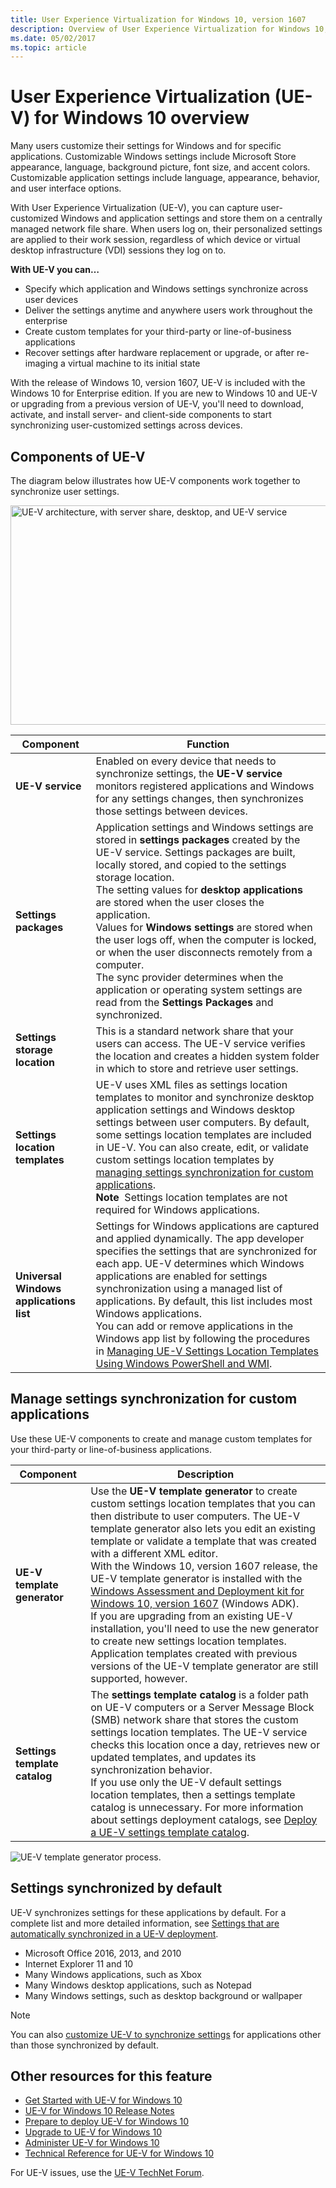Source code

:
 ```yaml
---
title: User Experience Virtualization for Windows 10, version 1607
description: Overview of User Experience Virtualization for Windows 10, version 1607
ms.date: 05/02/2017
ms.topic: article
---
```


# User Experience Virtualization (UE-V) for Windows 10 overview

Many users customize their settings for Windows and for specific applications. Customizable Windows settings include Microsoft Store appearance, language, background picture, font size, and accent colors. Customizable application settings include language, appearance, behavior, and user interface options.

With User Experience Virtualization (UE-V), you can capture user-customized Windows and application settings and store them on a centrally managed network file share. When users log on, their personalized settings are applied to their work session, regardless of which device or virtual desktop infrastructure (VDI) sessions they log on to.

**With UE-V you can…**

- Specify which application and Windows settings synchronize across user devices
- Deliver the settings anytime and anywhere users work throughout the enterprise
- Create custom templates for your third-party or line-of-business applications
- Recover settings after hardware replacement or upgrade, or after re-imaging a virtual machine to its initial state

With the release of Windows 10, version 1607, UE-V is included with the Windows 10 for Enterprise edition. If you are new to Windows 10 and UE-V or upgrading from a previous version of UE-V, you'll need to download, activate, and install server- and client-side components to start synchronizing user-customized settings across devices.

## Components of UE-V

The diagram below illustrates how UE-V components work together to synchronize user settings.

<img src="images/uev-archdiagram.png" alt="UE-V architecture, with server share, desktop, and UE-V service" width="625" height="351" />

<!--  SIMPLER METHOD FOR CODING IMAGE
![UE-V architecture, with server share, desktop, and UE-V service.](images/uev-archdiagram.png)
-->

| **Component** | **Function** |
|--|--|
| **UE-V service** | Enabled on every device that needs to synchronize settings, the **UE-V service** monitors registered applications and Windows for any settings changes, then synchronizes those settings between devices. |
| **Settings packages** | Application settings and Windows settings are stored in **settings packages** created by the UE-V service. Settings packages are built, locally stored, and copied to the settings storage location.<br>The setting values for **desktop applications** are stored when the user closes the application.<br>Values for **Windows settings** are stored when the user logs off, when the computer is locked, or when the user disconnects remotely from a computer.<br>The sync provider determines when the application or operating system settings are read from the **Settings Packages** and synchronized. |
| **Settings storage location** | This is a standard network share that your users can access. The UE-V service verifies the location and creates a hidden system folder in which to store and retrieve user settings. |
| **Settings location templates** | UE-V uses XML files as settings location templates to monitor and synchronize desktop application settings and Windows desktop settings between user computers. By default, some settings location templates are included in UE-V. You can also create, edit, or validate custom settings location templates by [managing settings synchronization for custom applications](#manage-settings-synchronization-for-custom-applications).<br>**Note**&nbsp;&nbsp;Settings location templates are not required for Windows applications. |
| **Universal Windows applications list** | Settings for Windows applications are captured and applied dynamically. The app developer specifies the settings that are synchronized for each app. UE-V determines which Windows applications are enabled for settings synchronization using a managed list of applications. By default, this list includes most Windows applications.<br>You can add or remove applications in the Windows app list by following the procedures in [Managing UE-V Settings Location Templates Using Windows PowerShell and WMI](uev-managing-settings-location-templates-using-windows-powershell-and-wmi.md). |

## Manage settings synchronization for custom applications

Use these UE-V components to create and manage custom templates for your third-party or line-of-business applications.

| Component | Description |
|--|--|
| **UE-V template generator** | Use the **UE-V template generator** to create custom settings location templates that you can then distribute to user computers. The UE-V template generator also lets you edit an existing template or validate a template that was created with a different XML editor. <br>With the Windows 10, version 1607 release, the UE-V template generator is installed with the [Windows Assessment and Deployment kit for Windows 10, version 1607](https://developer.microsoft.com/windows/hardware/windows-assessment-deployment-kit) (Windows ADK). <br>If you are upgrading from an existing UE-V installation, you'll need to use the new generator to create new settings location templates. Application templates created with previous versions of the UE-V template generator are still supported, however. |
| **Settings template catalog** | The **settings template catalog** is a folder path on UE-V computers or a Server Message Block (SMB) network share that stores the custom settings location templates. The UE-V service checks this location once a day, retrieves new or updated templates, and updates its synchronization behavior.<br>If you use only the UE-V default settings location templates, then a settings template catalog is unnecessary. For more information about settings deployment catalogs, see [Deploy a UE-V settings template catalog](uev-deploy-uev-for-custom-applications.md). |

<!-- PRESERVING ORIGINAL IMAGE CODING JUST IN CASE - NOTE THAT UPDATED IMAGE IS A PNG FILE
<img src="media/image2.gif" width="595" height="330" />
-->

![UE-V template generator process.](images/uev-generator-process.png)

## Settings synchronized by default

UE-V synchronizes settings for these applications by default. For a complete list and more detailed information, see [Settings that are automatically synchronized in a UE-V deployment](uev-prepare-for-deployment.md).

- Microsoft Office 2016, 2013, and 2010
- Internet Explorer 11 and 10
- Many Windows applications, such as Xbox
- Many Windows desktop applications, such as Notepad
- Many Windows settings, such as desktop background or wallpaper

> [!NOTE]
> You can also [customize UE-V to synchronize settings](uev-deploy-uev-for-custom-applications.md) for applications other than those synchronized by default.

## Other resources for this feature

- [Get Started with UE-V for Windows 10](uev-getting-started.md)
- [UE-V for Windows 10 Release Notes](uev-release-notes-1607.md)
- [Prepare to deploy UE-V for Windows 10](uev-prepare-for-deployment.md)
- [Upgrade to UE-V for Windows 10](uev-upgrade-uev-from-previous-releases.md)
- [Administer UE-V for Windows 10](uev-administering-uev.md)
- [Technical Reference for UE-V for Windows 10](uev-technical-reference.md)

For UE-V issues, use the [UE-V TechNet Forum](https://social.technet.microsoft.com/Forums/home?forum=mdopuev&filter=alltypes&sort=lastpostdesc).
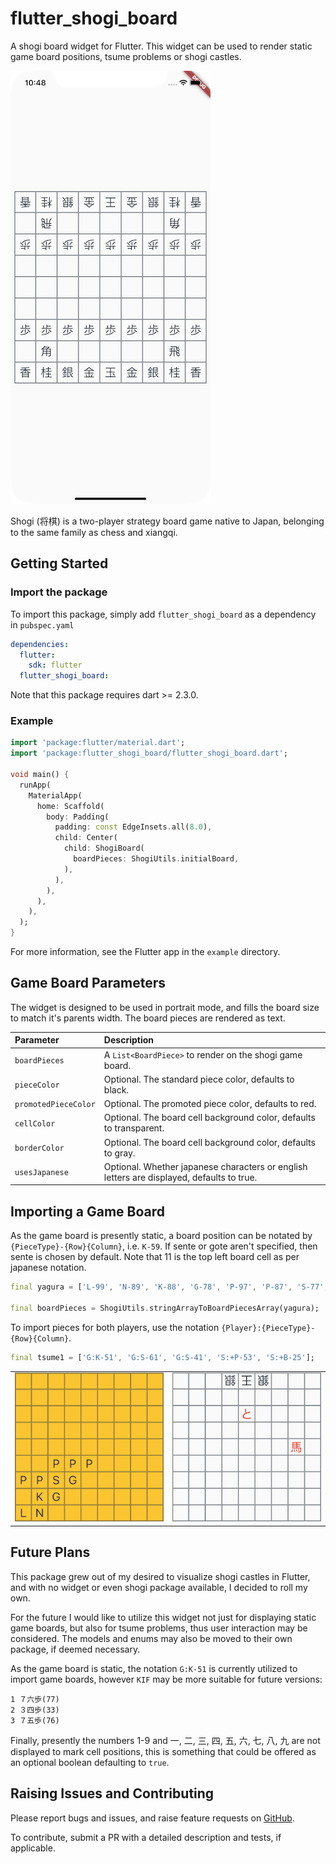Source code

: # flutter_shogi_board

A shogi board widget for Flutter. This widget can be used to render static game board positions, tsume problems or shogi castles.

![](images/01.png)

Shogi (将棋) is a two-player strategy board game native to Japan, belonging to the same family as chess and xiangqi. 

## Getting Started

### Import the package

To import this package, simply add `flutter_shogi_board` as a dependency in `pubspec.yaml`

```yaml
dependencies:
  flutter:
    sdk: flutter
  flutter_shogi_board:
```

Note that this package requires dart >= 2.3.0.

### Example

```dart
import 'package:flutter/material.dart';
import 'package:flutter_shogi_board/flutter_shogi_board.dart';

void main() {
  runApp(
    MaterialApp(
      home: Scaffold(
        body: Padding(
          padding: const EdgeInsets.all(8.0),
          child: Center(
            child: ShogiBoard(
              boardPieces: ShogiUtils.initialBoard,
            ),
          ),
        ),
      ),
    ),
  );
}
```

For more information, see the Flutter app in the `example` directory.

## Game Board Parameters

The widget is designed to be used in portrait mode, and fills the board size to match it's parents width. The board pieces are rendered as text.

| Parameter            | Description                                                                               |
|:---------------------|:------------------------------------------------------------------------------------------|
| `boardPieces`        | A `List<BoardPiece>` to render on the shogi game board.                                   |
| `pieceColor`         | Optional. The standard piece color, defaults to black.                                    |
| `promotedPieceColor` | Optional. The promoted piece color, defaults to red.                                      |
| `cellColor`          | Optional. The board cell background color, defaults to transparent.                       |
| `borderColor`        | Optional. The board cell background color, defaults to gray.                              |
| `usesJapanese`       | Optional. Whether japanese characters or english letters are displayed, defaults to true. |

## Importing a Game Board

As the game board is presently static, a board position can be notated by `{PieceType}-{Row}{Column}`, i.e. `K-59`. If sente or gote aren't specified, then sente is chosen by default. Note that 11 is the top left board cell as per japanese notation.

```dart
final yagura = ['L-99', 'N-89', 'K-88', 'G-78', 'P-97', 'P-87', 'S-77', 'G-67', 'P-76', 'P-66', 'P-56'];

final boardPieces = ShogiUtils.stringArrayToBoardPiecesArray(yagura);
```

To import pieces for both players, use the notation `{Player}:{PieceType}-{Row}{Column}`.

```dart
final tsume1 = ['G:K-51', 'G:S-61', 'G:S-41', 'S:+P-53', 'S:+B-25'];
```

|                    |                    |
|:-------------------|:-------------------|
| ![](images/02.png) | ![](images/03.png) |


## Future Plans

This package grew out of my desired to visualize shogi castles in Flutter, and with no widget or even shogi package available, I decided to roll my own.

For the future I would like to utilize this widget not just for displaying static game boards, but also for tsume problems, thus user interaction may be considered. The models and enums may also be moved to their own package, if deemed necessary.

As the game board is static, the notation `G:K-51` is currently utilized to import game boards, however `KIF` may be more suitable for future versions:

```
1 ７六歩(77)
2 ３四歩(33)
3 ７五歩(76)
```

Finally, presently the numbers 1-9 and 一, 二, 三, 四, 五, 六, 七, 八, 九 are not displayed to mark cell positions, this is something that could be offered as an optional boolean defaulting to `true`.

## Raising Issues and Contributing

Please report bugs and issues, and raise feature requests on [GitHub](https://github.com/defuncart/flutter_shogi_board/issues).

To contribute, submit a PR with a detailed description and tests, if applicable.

What the task asks.
The answer must be an exact copy of the lines from the start of the records above through the line containing "- Create custom", with no pictures in it.

Solution to the exercise.
Source code

:
 ```yaml
---
title: User Experience Virtualization for Windows 10, version 1607
description: Overview of User Experience Virtualization for Windows 10, version 1607
ms.date: 05/02/2017
ms.topic: article
---
```


# User Experience Virtualization (UE-V) for Windows 10 overview

Many users customize their settings for Windows and for specific applications. Customizable Windows settings include Microsoft Store appearance, language, background picture, font size, and accent colors. Customizable application settings include language, appearance, behavior, and user interface options.

With User Experience Virtualization (UE-V), you can capture user-customized Windows and application settings and store them on a centrally managed network file share. When users log on, their personalized settings are applied to their work session, regardless of which device or virtual desktop infrastructure (VDI) sessions they log on to.

**With UE-V you can…**

- Specify which application and Windows settings synchronize across user devices
- Deliver the settings anytime and anywhere users work throughout the enterprise
- Create custom templates for your third-party or line-of-business applications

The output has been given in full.